Dozens of tiles varying in shapes and earth tones are on the wall between Ithaca’s independent movie theater, Cinemapolis, and a parking lot. Each tile has been imprinted with leaves, beads and combs by students in city schools. Now they hang together as a mosaic, symbolizing the land around the Cayuga Inlet.

This mosaic, titled “Watershed Wall,” was created in 2012 by Annemarie Zwack along with local schools and community members. Now, Zwack is working on painting and creating tiles with the Ithaca community to create a mosaic on the Public Works Department building located on First Street. The mosaic’s theme is “Plants as Food” and it is projected to be installed in August 2014.

The project will take three to five years and will be made with recycled materials from leftover tiles donated by townspeople, said Margaret Corbit, who is working with Zwack on the mosaic.

The project, which will cost $10,000 to $15,000, is funded in part by grants, such as the Tompkins County Tourism Neighborhood Celebrations grant, Zwack said. The Public Arts Commission has significantly helped endorse local artists and projects, she added.

“It wasn’t until the current Public Arts Commission was in place that there was this kind of support to be able to do the work that is making Ithaca a place that’s celebrating its own uniqueness and really displaying the talents of the people that live here,” Zwack said.

Jay Potter, an active member of PAC, attributed this support to the commission’s new members, who are in a different age range than previous members and are determined to get a lot of work done.

“We’re a really good team. We’ve managed to push through a lot of projects,” he said. “A lot of the artwork you’re seeing now downtown happened in the last two to three years.”

One PAC created project was the 21 Boxes project, which brought together 21 artists to change the face of 21 electrical boxes downtown. The commission tries to improve upon the blank spaces in town and make them harder to vandalize by giving them a face, Potter said.
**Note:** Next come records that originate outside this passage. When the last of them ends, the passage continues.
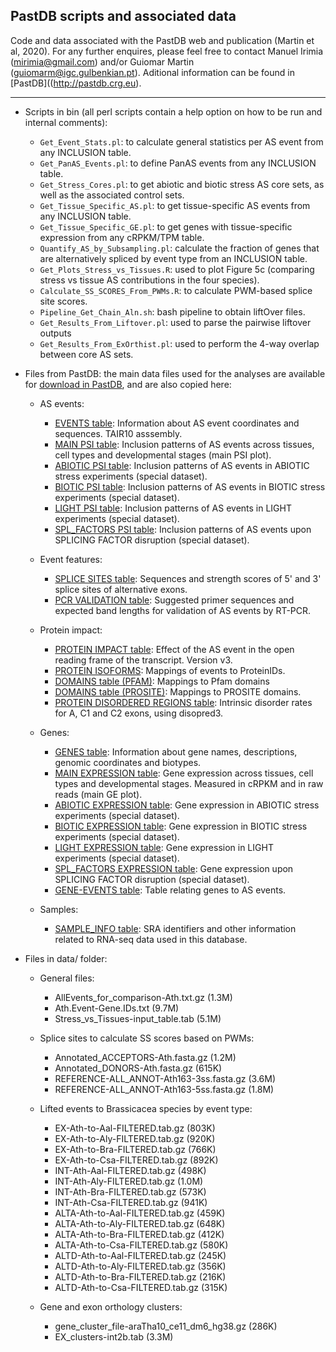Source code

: ## PastDB scripts and associated data

Code and data associated with the PastDB web and publication (Martin et al, 2020). For any further enquires, please feel free to contact Manuel Irimia (mirimia@gmail.com) and/or Guiomar Martin (guiomarm@igc.gulbenkian.pt). Aditional information can be found in [PastDB]((http://pastdb.crg.eu).

------
  
* Scripts in bin (all perl scripts contain a help option on how to be run and internal comments):

  - `Get_Event_Stats.pl`: to calculate general statistics per AS event from any INCLUSION table.
  - `Get_PanAS_Events.pl`: to define PanAS events from any INCLUSION table.
  - `Get_Stress_Cores.pl`: to get abiotic and biotic stress AS core sets, as well as the associated control sets.
  - `Get_Tissue_Specific_AS.pl`: to get tissue-specific AS events from any INCLUSION table.
  - `Get_Tissue_Specific_GE.pl`: to get genes with tissue-specific expression from any cRPKM/TPM table.
  - `Quantify_AS_by_Subsampling.pl`: calculate the fraction of genes that are alternatively spliced by event type from an INCLUSION table.
  - `Get_Plots_Stress_vs_Tissues.R`: used to plot Figure 5c (comparing stress vs tissue AS contributions in the four species).
  - `Calculate_SS_SCORES_From_PWMs.R`: to calculate PWM-based splice site scores.
  - `Pipeline_Get_Chain_Aln.sh`: bash pipeline to obtain liftOver files.
  - `Get_Results_From_Liftover.pl`: used to parse the pairwise liftover outputs
  - `Get_Results_From_ExOrthist.pl`: used to perform the 4-way overlap between core AS sets.


* Files from PastDB: the main data files used for the analyses are available for [download in PastDB](http://pastdb.crg.eu/wiki/Downloads), and are also copied here:

  - AS events:
    - [EVENTS table](http://vastdb.crg.eu/downloads/araTha10/EVENT_INFO-araTha10.tab.gz): Information about AS event coordinates and sequences. TAIR10 asssembly.
    - [MAIN PSI table](http://vastdb.crg.eu/downloads/araTha10/PSI_TABLE-araTha10.tab.gz): Inclusion patterns of AS events across tissues, cell types and developmental stages (main PSI plot).
    - [ABIOTIC PSI table](http://vastdb.crg.eu/downloads/araTha10/PSI_TABLE-araTha10-40-ABIOTIC-v251.tab.gz): Inclusion patterns of AS events in ABIOTIC stress experiments (special dataset).
    - [BIOTIC PSI table](http://vastdb.crg.eu/downloads/araTha10/PSI_TABLE-araTha10-18-BIOTIC-v251.tab.gz): Inclusion patterns of AS events in BIOTIC stress experiments (special dataset).
    - [LIGHT PSI table](http://vastdb.crg.eu/downloads/araTha10/PSI_TABLE-araTha10-21-LIGHT-v251.tab.gz): Inclusion patterns of AS events in LIGHT experiments (special dataset).
    - [SPL_FACTORS PSI table](http://vastdb.crg.eu/downloads/araTha10/PSI_TABLE-araTha10-33-SPL_FACTORS-v251.tab.gz): Inclusion patterns of AS events upon SPLICING FACTOR disruption (special dataset).
    
  - Event features:
    - [SPLICE SITES table](http://vastdb.crg.eu/downloads/araTha10/SPLICE_SITE_SCORES-araTha10.tab.gz): Sequences and strength scores of 5' and 3' splice sites of alternative exons.
    - [PCR VALIDATION table](http://vastdb.crg.eu/downloads/araTha10/PCR_PRIMERS-araTha10.tab.gz): Suggested primer sequences and expected band lengths for validation of AS events by RT-PCR.
    
  - Protein impact:
    - [PROTEIN IMPACT table](http://vastdb.crg.eu/downloads/araTha10/PROT_IMPACT-araTha10-v3.tab.gz): Effect of the AS event in the open reading frame of the transcript. Version v3.
    - [PROTEIN ISOFORMS](http://vastdb.crg.eu/downloads/araTha10/PROT_ISOFORMS-araTha10.tab.gz): Mappings of events to ProteinIDs.
    - [DOMAINS table (PFAM)](http://vastdb.crg.eu/downloads/araTha10/PROT_PFAM-araTha10.tab.gz): Mappings to Pfam domains
    - [DOMAINS table (PROSITE)](http://vastdb.crg.eu/downloads/araTha10/PROT_PROSITE-araTha10.tab.gz): Mappings to PROSITE domains.
    - [PROTEIN DISORDERED REGIONS table](http://vastdb.crg.eu/downloads/araTha10/PROT_DISORDER-araTha10.tab.gz): Intrinsic disorder rates for A, C1 and C2 exons, using disopred3.
    
  - Genes:
    - [GENES table](http://vastdb.crg.eu/downloads/araTha10/GENE_INFO-araTha10.tab.gz): Information about gene names, descriptions, genomic coordinates and biotypes.
    - [MAIN EXPRESSION table](http://vastdb.crg.eu/downloads/araTha10/EXPRESSION_TABLE-araTha10.tab.gz): Gene expression across tissues, cell types and developmental stages. Measured in cRPKM and in raw reads (main GE plot).
    - [ABIOTIC EXPRESSION table](http://vastdb.crg.eu/downloads/araTha10/cRPKM-araTha10-40-ABIOTIC-NORM.tab.gz): Gene expression in ABIOTIC stress experiments (special dataset).
    - [BIOTIC EXPRESSION table](http://vastdb.crg.eu/downloads/araTha10/cRPKM-araTha10-18-BIOTIC-NORM.tab.gz): Gene expression in BIOTIC stress experiments (special dataset).
    - [LIGHT EXPRESSION table](http://vastdb.crg.eu/downloads/araTha10/cRPKM-araTha10-21-LIGHT-NORM.tab.gz): Gene expression in LIGHT experiments (special dataset).
    - [SPL_FACTORS EXPRESSION table](http://vastdb.crg.eu/downloads/araTha10/cRPKM-araTha10-33-SPL_FACTORS-NORM.tab.gz): Gene expression upon SPLICING FACTOR disruption (special dataset).
    - [GENE-EVENTS table](http://vastdb.crg.eu/downloads/araTha10/EVENTID_to_GENEID-araTha10.tab.gz): Table relating genes to AS events.

  - Samples:
    - [SAMPLE_INFO table](http://vastdb.crg.eu/downloads/araTha10/SAMPLE_INFO-araTha10.tab.gz): SRA identifiers and other information related to RNA-seq data used in this database.
  


* Files in data/ folder:

  - General files:
    - AllEvents_for_comparison-Ath.txt.gz (1.3M)
    - Ath.Event-Gene.IDs.txt (9.7M)
    - Stress_vs_Tissues-input_table.tab (5.1M)

  - Splice sites to calculate SS scores based on PWMs:
    - Annotated_ACCEPTORS-Ath.fasta.gz (1.2M)
    - Annotated_DONORS-Ath.fasta.gz (615K)
    - REFERENCE-ALL_ANNOT-Ath163-3ss.fasta.gz (3.6M)
    - REFERENCE-ALL_ANNOT-Ath163-5ss.fasta.gz (1.8M)
  
  - Lifted events to Brassicacea species by event type:
    - EX-Ath-to-Aal-FILTERED.tab.gz (803K)
    - EX-Ath-to-Aly-FILTERED.tab.gz (920K)
    - EX-Ath-to-Bra-FILTERED.tab.gz (766K)
    - EX-Ath-to-Csa-FILTERED.tab.gz (892K)
    - INT-Ath-Aal-FILTERED.tab.gz (498K)
    - INT-Ath-Aly-FILTERED.tab.gz (1.0M)
    - INT-Ath-Bra-FILTERED.tab.gz (573K)
    - INT-Ath-Csa-FILTERED.tab.gz (941K)
    - ALTA-Ath-to-Aal-FILTERED.tab.gz (459K)
    - ALTA-Ath-to-Aly-FILTERED.tab.gz (648K)
    - ALTA-Ath-to-Bra-FILTERED.tab.gz (412K)
    - ALTA-Ath-to-Csa-FILTERED.tab.gz (580K)
    - ALTD-Ath-to-Aal-FILTERED.tab.gz (245K)
    - ALTD-Ath-to-Aly-FILTERED.tab.gz (356K)
    - ALTD-Ath-to-Bra-FILTERED.tab.gz (216K)
    - ALTD-Ath-to-Csa-FILTERED.tab.gz (315K)

  - Gene and exon orthology clusters:
    - gene_cluster_file-araTha10_ce11_dm6_hg38.gz (286K)
    - EX_clusters-int2b.tab (3.3M)


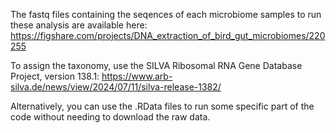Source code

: The fastq files containing the seqences of each microbiome samples
to run these analysis are available here:
https://figshare.com/projects/DNA_extraction_of_bird_gut_microbiomes/220255

To assign the taxonomy, use the SILVA Ribosomal RNA Gene Database Project,
version 138.1:
https://www.arb-silva.de/news/view/2024/07/11/silva-release-1382/

Alternatively, you can use the .RData files to run some specific 
part of the code without needing to download the raw data.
Kellie Cox-Brady, a local muralist, has painted multiple murals in Ithaca in the past year, including “Black-eyed Susans” located on the Seneca Street parking garage wall facing businesses such as Collegetown Bagels. Cox-Brady said employees at Collegetown Bagels noticed more people sitting outside since the mural was painted, among other positive community responses.

“I’ve heard that people will specifically park in the parking garage to see the mural,” she said. “The comic book store owner is also a great supporter. He even said he saw an entire wedding party taking photos in front of the mural.”

Attributing Ithaca to artistic freedom, Cox-Brady said the public arts movement in the city has allowed her to thrive as a muralist.

“I think it’s incredible and getting to know the artists and show their work,” she said. “I know other places [who have public art] where it’s much harder, but in Ithaca it’s not impossible.”

Other businesses, such as Lot 10, are participating in public art by having a murals painted on their storefronts. Matthew Riis, owner and manager of Lot 10, said he chose to have Eder Muniz paint a mural next to their entrance because he is a fan of Muniz’s work in the Brazilian graffiti movement. Riis also said he chose to have the mural done because he believes public art is a necessity.

“Public art is important because the world needs art and if it is only private then it is only fulfilling the needs of a few and not the many,” Riis said.